> **EXERCISE DETAILS**
Keep to one stretch of the data below, the lines from the one with "31. Brooks T, Keevil" up to and including the one with "32. Chutipongtanate S, Thongboonkerd", and return that stretch exactly.

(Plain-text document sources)
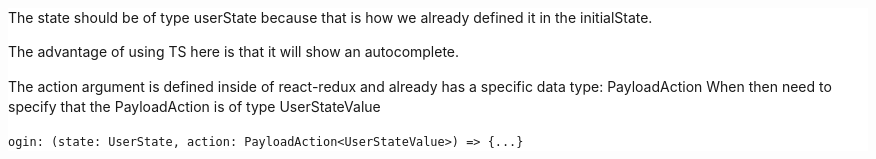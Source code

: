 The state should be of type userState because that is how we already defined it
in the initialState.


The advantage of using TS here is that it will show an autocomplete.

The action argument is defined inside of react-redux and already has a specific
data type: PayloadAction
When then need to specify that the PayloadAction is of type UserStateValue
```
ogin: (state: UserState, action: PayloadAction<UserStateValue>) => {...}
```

* * *

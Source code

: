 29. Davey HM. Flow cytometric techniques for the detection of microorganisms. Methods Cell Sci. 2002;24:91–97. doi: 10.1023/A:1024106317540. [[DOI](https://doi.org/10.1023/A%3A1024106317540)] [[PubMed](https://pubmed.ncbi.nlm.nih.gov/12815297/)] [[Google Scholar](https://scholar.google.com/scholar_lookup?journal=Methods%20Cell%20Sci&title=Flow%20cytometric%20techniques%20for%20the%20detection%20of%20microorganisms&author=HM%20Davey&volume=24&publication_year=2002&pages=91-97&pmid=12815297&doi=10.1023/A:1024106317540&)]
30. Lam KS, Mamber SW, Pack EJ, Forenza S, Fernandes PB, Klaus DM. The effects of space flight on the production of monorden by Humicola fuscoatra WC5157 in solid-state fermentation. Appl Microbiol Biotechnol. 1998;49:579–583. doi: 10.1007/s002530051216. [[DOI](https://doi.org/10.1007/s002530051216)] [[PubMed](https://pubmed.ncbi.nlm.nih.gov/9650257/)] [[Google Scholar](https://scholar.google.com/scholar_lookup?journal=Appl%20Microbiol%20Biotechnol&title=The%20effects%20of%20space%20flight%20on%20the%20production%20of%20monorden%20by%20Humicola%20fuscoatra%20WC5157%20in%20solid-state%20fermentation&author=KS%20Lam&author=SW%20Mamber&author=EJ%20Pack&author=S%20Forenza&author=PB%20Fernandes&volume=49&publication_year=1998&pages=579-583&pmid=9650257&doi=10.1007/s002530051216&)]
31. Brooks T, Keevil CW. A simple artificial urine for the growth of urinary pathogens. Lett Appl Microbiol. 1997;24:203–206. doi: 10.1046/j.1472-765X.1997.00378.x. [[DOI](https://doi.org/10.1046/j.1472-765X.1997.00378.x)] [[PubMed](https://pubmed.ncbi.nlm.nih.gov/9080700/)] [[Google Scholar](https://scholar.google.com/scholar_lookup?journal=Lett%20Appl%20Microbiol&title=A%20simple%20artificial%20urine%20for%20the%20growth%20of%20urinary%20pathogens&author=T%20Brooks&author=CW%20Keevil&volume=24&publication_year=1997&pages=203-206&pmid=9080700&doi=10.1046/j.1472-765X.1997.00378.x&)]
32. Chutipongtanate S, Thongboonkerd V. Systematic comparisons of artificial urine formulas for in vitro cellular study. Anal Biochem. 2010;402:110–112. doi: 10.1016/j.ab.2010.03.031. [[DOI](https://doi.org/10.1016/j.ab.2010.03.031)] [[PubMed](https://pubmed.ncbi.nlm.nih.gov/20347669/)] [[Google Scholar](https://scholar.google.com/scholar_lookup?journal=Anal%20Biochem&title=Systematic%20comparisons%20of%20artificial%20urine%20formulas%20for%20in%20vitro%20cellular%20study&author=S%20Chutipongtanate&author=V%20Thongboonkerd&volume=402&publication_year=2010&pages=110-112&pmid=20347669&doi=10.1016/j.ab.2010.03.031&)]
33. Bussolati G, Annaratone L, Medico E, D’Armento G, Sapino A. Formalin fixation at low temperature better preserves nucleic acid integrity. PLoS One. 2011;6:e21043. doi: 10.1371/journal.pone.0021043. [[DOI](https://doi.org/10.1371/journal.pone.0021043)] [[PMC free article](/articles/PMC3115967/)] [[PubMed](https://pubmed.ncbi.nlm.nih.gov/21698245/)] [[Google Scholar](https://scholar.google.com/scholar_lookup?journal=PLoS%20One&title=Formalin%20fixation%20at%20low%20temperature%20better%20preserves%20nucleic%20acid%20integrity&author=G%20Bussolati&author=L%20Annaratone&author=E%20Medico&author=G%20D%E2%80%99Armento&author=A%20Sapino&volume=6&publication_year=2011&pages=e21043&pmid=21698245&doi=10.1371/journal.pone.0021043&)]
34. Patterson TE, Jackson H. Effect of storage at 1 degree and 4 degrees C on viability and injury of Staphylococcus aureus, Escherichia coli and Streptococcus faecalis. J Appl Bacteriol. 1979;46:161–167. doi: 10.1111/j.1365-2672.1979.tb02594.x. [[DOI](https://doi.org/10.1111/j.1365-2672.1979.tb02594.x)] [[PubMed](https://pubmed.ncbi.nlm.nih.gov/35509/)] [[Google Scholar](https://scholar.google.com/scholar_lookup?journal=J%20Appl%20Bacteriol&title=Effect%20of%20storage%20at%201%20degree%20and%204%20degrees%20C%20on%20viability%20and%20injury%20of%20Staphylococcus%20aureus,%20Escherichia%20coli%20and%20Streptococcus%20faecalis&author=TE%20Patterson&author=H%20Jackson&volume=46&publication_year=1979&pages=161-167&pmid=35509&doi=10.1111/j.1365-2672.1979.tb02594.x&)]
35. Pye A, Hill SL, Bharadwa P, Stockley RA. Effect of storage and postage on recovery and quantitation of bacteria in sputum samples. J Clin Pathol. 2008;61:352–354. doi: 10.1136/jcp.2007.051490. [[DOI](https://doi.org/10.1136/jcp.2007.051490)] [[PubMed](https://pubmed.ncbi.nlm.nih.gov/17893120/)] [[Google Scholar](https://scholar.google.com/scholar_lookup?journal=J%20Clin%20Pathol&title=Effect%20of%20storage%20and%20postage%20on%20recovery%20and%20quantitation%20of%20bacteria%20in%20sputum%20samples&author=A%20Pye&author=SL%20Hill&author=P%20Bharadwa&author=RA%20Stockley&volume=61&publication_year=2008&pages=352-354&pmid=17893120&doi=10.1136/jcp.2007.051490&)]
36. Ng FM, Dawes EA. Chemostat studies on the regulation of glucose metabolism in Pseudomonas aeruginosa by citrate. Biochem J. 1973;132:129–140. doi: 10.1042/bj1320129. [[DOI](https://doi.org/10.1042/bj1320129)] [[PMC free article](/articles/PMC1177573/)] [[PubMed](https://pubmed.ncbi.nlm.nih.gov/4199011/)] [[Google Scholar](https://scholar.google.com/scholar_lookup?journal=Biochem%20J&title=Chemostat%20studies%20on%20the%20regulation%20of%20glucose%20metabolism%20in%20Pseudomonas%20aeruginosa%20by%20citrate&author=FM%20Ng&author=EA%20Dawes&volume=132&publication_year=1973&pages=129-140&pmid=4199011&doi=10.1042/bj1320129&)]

> **SOLUTION TO THE EXERCISE**
31. Brooks T, Keevil CW. A simple artificial urine for the growth of urinary pathogens. Lett Appl Microbiol. 1997;24:203–206. doi: 10.1046/j.1472-765X.1997.00378.x. [[DOI](https://doi.org/10.1046/j.1472-765X.1997.00378.x)] [[PubMed](https://pubmed.ncbi.nlm.nih.gov/9080700/)] [[Google Scholar](https://scholar.google.com/scholar_lookup?journal=Lett%20Appl%20Microbiol&title=A%20simple%20artificial%20urine%20for%20the%20growth%20of%20urinary%20pathogens&author=T%20Brooks&author=CW%20Keevil&volume=24&publication_year=1997&pages=203-206&pmid=9080700&doi=10.1046/j.1472-765X.1997.00378.x&)]
32. Chutipongtanate S, Thongboonkerd V. Systematic comparisons of artificial urine formulas for in vitro cellular study. Anal Biochem. 2010;402:110–112. doi: 10.1016/j.ab.2010.03.031. [[DOI](https://doi.org/10.1016/j.ab.2010.03.031)] [[PubMed](https://pubmed.ncbi.nlm.nih.gov/20347669/)] [[Google Scholar](https://scholar.google.com/scholar_lookup?journal=Anal%20Biochem&title=Systematic%20comparisons%20of%20artificial%20urine%20formulas%20for%20in%20vitro%20cellular%20study&author=S%20Chutipongtanate&author=V%20Thongboonkerd&volume=402&publication_year=2010&pages=110-112&pmid=20347669&doi=10.1016/j.ab.2010.03.031&)]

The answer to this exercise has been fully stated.